O sistema consiste na instalação de tubos de Polietileno de Alta Densidade (PAD) totalmente lacrados, formando uma serpentina contínua. O fluido que circula por dentro desses canos (geralmente água pura ou uma mistura de água com aditivos biodegradáveis) jamais entra em contato físico com a terra ou com o aquífero. A troca de calor ocorre exclusivamente por condução térmica através da parede plástica do tubo. O risco de vazamento ou contaminação química do aquífero é estatisticamente nulo, pois o circuito é hermético.
2. O Grouteamento e Cimentação Perfeita dos Poços
Independentemente do sistema escolhido, a perfuração de um poço vertical rasga diferentes camadas de solo. Se esse orifício não for vedado corretamente, ele pode funcionar como um “cano aberto”, permitindo que a água poluída da superfície (como enxurradas de chuva carregadas com óleo lubrificante das ruas ou esgoto) escorra pelo lado de fora do tubo direto para as profundezas do aquífero limpo.
Para evitar isso, a engenharia utiliza a técnica do grouteamento. O espaço vazio entre a parede externa do tubo de plástico e a parede de terra perfurada é completamente preenchido, de baixo para cima, com uma pasta selante especial composta de cimento e bentonita de alta condutividade térmica. Esse grout solidifica e cria uma barreira física impenetrável. Ele isola as diferentes camadas geológicas e garante que nenhuma contaminação da superfície consiga migrar para as reservas de água subterrânea.

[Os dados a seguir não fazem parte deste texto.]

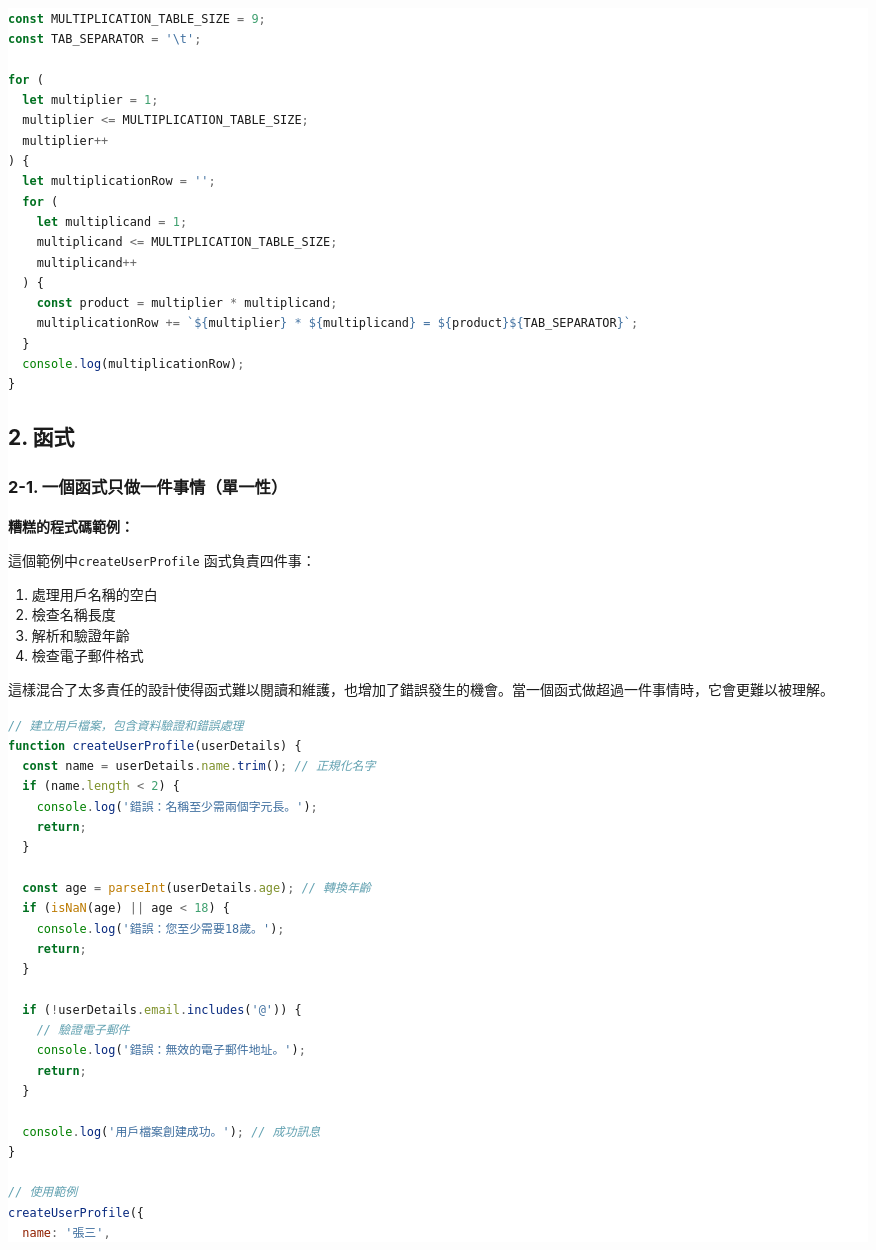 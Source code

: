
 ```jsx
const MULTIPLICATION_TABLE_SIZE = 9;
const TAB_SEPARATOR = '\t';

for (
  let multiplier = 1;
  multiplier <= MULTIPLICATION_TABLE_SIZE;
  multiplier++
) {
  let multiplicationRow = '';
  for (
    let multiplicand = 1;
    multiplicand <= MULTIPLICATION_TABLE_SIZE;
    multiplicand++
  ) {
    const product = multiplier * multiplicand;
    multiplicationRow += `${multiplier} * ${multiplicand} = ${product}${TAB_SEPARATOR}`;
  }
  console.log(multiplicationRow);
}
```

</details>

## 2. 函式

### 2-1. 一個函式只做一件事情（單一性）

**糟糕的程式碼範例：**

這個範例中`createUserProfile` 函式負責四件事：

1. 處理用戶名稱的空白
2. 檢查名稱長度
3. 解析和驗證年齡
4. 檢查電子郵件格式

這樣混合了太多責任的設計使得函式難以閱讀和維護，也增加了錯誤發生的機會。當一個函式做超過一件事情時，它會更難以被理解。

```jsx
// 建立用戶檔案，包含資料驗證和錯誤處理
function createUserProfile(userDetails) {
  const name = userDetails.name.trim(); // 正規化名字
  if (name.length < 2) {
    console.log('錯誤：名稱至少需兩個字元長。');
    return;
  }

  const age = parseInt(userDetails.age); // 轉換年齡
  if (isNaN(age) || age < 18) {
    console.log('錯誤：您至少需要18歲。');
    return;
  }

  if (!userDetails.email.includes('@')) {
    // 驗證電子郵件
    console.log('錯誤：無效的電子郵件地址。');
    return;
  }

  console.log('用戶檔案創建成功。'); // 成功訊息
}

// 使用範例
createUserProfile({
  name: '張三',
```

Conclusão: Responsabilidade Técnica como Pilar de Investimento
Os riscos da geotermia existem, mas pertencem exclusivamente ao campo da engenharia negligente ou ultrapassada de circuito aberto. Ao priorizar projetos estruturados em circuito fechado (closed-loop) e exigir a aplicação rigorosa de técnicas de grouteamento com materiais de alta qualidade, construtoras e indústrias brasileiras eliminam os riscos de contaminação de aquífero.
O papel do Portal Energia Brasil ao trazer esse debate à tona é municiar o mercado com a verdade técnica. A geotermia, quando executada sob os pilares da responsabilidade hidrogeológica, protege o meio ambiente na mesma proporção em que alivia o caixa das empresas. Com a segurança ambiental garantida, o investidor está pronto para dar o passo final: calcular o retorno financeiro (ROI) e entender como essa tecnologia se integra às estratégias globais de transição energética corporativa e ao Mercado Livre de Energia.
Fontes e Referências Consultadas
INTERNATIONAL GROUND SOURCE HEAT PUMP ASSOCIATION (IGSHPA). Closed-Loop Geothermal Heat Pump Systems: Design and Installation Standards. Stillwater: IGSHPA, 2022. Manual internacional de segurança e diretrizes para prevenção de riscos de contaminação subterrânea.
REBOUÇAS, Aldo da Cunha. Águas Subterrâneas e Gestão de Aquíferos no Brasil. São Paulo: Oficina de Textos, 2021. Referência nacional sobre hidrogeologia e proteção de passivos ambientais em águas profundas.
EUROPEAN GEOTHERMAL ENERGY COUNCIL (EGEC). Environmental Internal Standards for Shallow Geothermal Energy Deployment. Bruxelas: EGEC Regulations, 2024. Diretrizes europeias relativas ao monitoramento de temperatura e prevenção do fenômeno de clogging em sistemas térmicos urbanos.